Task objective: Extract all of the entries and set them down verbatim.

Source data:
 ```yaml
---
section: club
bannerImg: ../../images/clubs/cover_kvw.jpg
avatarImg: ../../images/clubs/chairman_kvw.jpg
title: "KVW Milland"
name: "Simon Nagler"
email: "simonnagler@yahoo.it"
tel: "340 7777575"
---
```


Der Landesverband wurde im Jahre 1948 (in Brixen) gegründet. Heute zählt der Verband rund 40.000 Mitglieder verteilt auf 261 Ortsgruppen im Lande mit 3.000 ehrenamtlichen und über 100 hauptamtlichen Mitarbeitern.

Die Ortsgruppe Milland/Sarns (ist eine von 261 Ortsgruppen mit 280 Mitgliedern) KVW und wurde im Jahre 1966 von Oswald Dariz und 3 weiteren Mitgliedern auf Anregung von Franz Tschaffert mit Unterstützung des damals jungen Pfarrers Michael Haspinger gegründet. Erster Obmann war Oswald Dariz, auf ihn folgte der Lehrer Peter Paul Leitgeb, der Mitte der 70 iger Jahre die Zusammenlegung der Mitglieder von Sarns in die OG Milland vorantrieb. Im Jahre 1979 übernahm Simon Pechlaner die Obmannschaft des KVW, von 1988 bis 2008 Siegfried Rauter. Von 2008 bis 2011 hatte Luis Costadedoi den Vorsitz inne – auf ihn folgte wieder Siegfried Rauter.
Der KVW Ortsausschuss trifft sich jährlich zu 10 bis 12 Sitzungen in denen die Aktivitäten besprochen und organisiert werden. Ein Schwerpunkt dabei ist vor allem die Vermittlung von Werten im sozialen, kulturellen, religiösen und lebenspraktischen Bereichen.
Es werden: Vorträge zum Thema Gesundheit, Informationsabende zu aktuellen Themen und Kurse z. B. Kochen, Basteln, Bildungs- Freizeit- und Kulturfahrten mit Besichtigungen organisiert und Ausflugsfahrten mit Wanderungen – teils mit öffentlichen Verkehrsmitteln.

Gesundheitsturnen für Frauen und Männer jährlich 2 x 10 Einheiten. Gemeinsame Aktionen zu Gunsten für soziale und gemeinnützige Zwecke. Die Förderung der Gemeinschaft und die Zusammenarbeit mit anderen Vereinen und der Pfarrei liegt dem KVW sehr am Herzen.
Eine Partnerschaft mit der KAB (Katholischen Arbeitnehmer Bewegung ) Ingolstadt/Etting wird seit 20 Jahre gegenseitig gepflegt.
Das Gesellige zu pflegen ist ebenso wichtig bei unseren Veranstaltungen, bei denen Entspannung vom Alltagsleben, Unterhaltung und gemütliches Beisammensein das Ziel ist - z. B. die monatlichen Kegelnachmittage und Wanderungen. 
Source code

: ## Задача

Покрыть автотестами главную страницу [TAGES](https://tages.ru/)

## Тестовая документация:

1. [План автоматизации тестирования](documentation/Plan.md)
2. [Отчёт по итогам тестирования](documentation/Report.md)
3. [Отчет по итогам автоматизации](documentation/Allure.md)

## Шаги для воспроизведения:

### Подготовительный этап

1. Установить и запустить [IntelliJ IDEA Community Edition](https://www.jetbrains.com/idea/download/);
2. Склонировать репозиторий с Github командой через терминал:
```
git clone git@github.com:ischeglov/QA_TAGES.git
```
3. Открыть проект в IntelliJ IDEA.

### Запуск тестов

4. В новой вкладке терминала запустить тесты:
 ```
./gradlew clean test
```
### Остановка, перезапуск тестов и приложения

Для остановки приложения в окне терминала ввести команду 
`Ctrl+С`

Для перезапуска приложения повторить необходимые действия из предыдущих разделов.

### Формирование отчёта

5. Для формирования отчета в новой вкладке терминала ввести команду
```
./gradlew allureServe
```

Answer to this task:
 ```yaml
---
section: club
bannerImg: ../../images/clubs/cover_kvw.jpg
avatarImg: ../../images/clubs/chairman_kvw.jpg
title: "KVW Milland"
name: "Simon Nagler"
email: "simonnagler@yahoo.it"
tel: "340 7777575"
---
```


Der Landesverband wurde im Jahre 1948 (in Brixen) gegründet. Heute zählt der Verband rund 40.000 Mitglieder verteilt auf 261 Ortsgruppen im Lande mit 3.000 ehrenamtlichen und über 100 hauptamtlichen Mitarbeitern.

Die Ortsgruppe Milland/Sarns (ist eine von 261 Ortsgruppen mit 280 Mitgliedern) KVW und wurde im Jahre 1966 von Oswald Dariz und 3 weiteren Mitgliedern auf Anregung von Franz Tschaffert mit Unterstützung des damals jungen Pfarrers Michael Haspinger gegründet. Erster Obmann war Oswald Dariz, auf ihn folgte der Lehrer Peter Paul Leitgeb, der Mitte der 70 iger Jahre die Zusammenlegung der Mitglieder von Sarns in die OG Milland vorantrieb. Im Jahre 1979 übernahm Simon Pechlaner die Obmannschaft des KVW, von 1988 bis 2008 Siegfried Rauter. Von 2008 bis 2011 hatte Luis Costadedoi den Vorsitz inne – auf ihn folgte wieder Siegfried Rauter.
Der KVW Ortsausschuss trifft sich jährlich zu 10 bis 12 Sitzungen in denen die Aktivitäten besprochen und organisiert werden. Ein Schwerpunkt dabei ist vor allem die Vermittlung von Werten im sozialen, kulturellen, religiösen und lebenspraktischen Bereichen.
Es werden: Vorträge zum Thema Gesundheit, Informationsabende zu aktuellen Themen und Kurse z. B. Kochen, Basteln, Bildungs- Freizeit- und Kulturfahrten mit Besichtigungen organisiert und Ausflugsfahrten mit Wanderungen – teils mit öffentlichen Verkehrsmitteln.

Gesundheitsturnen für Frauen und Männer jährlich 2 x 10 Einheiten. Gemeinsame Aktionen zu Gunsten für soziale und gemeinnützige Zwecke. Die Förderung der Gemeinschaft und die Zusammenarbeit mit anderen Vereinen und der Pfarrei liegt dem KVW sehr am Herzen.
Eine Partnerschaft mit der KAB (Katholischen Arbeitnehmer Bewegung ) Ingolstadt/Etting wird seit 20 Jahre gegenseitig gepflegt.
Das Gesellige zu pflegen ist ebenso wichtig bei unseren Veranstaltungen, bei denen Entspannung vom Alltagsleben, Unterhaltung und gemütliches Beisammensein das Ziel ist - z. B. die monatlichen Kegelnachmittage und Wanderungen. 
Source code

: ## Задача

Покрыть автотестами главную страницу [TAGES](https://tages.ru/)

## Тестовая документация:

1. [План автоматизации тестирования](documentation/Plan.md)
2. [Отчёт по итогам тестирования](documentation/Report.md)
3. [Отчет по итогам автоматизации](documentation/Allure.md)

## Шаги для воспроизведения:

### Подготовительный этап

1. Установить и запустить [IntelliJ IDEA Community Edition](https://www.jetbrains.com/idea/download/);
2. Склонировать репозиторий с Github командой через терминал:
```
git clone git@github.com:ischeglov/QA_TAGES.git
```
3. Открыть проект в IntelliJ IDEA.

### Запуск тестов

4. В новой вкладке терминала запустить тесты:
 ```
./gradlew clean test
```
### Остановка, перезапуск тестов и приложения

Для остановки приложения в окне терминала ввести команду 
`Ctrl+С`

Для перезапуска приложения повторить необходимые действия из предыдущих разделов.

### Формирование отчёта

5. Для формирования отчета в новой вкладке терминала ввести команду
```
./gradlew allureServe
```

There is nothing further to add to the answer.